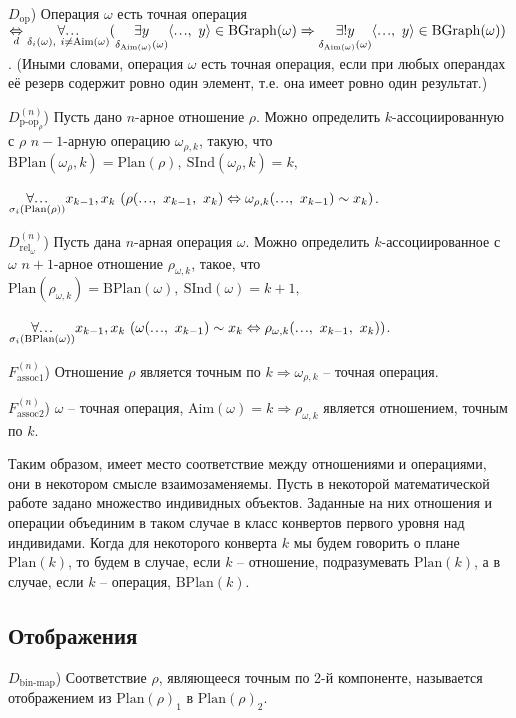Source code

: \documentclass[a4paper]{article}
\newcommand\mydots{\hbox to 1em{.\hss.\hss.}}
\newcommand{\Def}[0]{\underset{d}{\Leftrightarrow}}
\newcommand{\Plan}[1]{\mathrm{Plan}(#1)}
\newcommand{\BPlan}[1]{\mathrm{BPlan}(#1)}
\newcommand{\BGraph}[1]{\mathrm{BGraph}(#1)}
\newcommand{\SInd}[1]{\mathrm{SInd}(#1)}
\newcommand{\Aim}[1]{\mathrm{Aim}(#1)}
\begin{document}
$D_\text{op}$) Операция $\omega$ есть точная операция $\Def \underset{\delta_i(\omega),~ i \ne \Aim{\omega}}{\forall \mydots} (\underset{\delta_{\Aim{\omega}}(\omega)}{\exists y} \langle \mydots,~ y \rangle \in \BGraph{\omega} \Rightarrow \underset{\delta_{\Aim{\omega}}(\omega)}{\exists! y} \langle \mydots,~ y \rangle \in \BGraph{\omega})$. (Иными словами, операция $\omega$ есть точная операция, если при любых операндах её резерв содержит ровно один элемент, т.е. она имеет ровно один результат.)

$D_{\text{p-op}_\rho}^{(n)}$) Пусть дано $n$-арное отношение $\rho$. Можно определить $k$-ассоциированную с $\rho$ $n-1$-арную операцию $\omega_{\rho, k}$, такую, что $\BPlan{\omega_\rho, k} = \Plan{\rho},~ \SInd{\omega_\rho, k} = k,$

$\underset{\sigma_i(\Plan{\rho})}{\forall \mydots} x_{k-1}, x_k~ (\rho(\mydots,~ x_{k-1},~ x_k) \Leftrightarrow \omega_{\rho, k} (\mydots,~ x_{k-1}) \sim x_k)$.

$D_{\text{rel}_\omega}^{(n)}$) Пусть дана $n$-арная операция $\omega$. Можно определить $k$-ассоциированное с $\omega$ $n+1$-арное отношение $\rho_{\omega, k}$, такое, что $\Plan{\rho_{\omega, k}} = \BPlan{\omega},~ \SInd{\omega} = k+1,$

$\underset{\sigma_i(\BPlan{\omega})}{\forall \mydots} x_{k-1}, x_k~ (\omega (\mydots,~ x_{k-1}) \sim x_k \Leftrightarrow \rho_{\omega, k}(\mydots,~ x_{k-1},~ x_k))$.

$F_\text{assoc1}^{(n)}$) Отношение $\rho$ является точным по $k \Rightarrow \omega_{\rho, k}$ -- точная операция.

$F_\text{assoc2}^{(n)}$) $\omega$ -- точная операция, $\Aim{\omega} = k \Rightarrow \rho_{\omega, k}$ является отношением, точным по $k$.

Таким образом, имеет место соответствие между отношениями и операциями, они в некотором смысле взаимозаменяемы. Пусть в некоторой математической работе задано множество индивидных объектов. Заданные на них отношения и операции объединим в таком случае в класс конвертов первого уровня над индивидами. Когда для некоторого конверта $k$ мы будем говорить о плане $\Plan{k}$, то будем в случае, если $k$ -- отношение, подразумевать $\Plan{k}$, а в случае, если $k$ -- операция, $\BPlan{k}$.

\subsection{Отображения}

$D_\text{bin-map}$) Соответствие $\rho$, являющееся точным по 2-й компоненте, называется отображением из $\Plan{\rho}_1$ в $\Plan{\rho}_2$.
\end{document}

§ §

__Task item__
Where a line of the data above includes the string "newcommand", pull it out.

__Problem solution__
\newcommand\mydots{\hbox to 1em{.\hss.\hss.}}
\newcommand{\Def}[0]{\underset{d}{\Leftrightarrow}}
\newcommand{\Plan}[1]{\mathrm{Plan}(#1)}
\newcommand{\BPlan}[1]{\mathrm{BPlan}(#1)}
\newcommand{\BGraph}[1]{\mathrm{BGraph}(#1)}
\newcommand{\SInd}[1]{\mathrm{SInd}(#1)}
\newcommand{\Aim}[1]{\mathrm{Aim}(#1)}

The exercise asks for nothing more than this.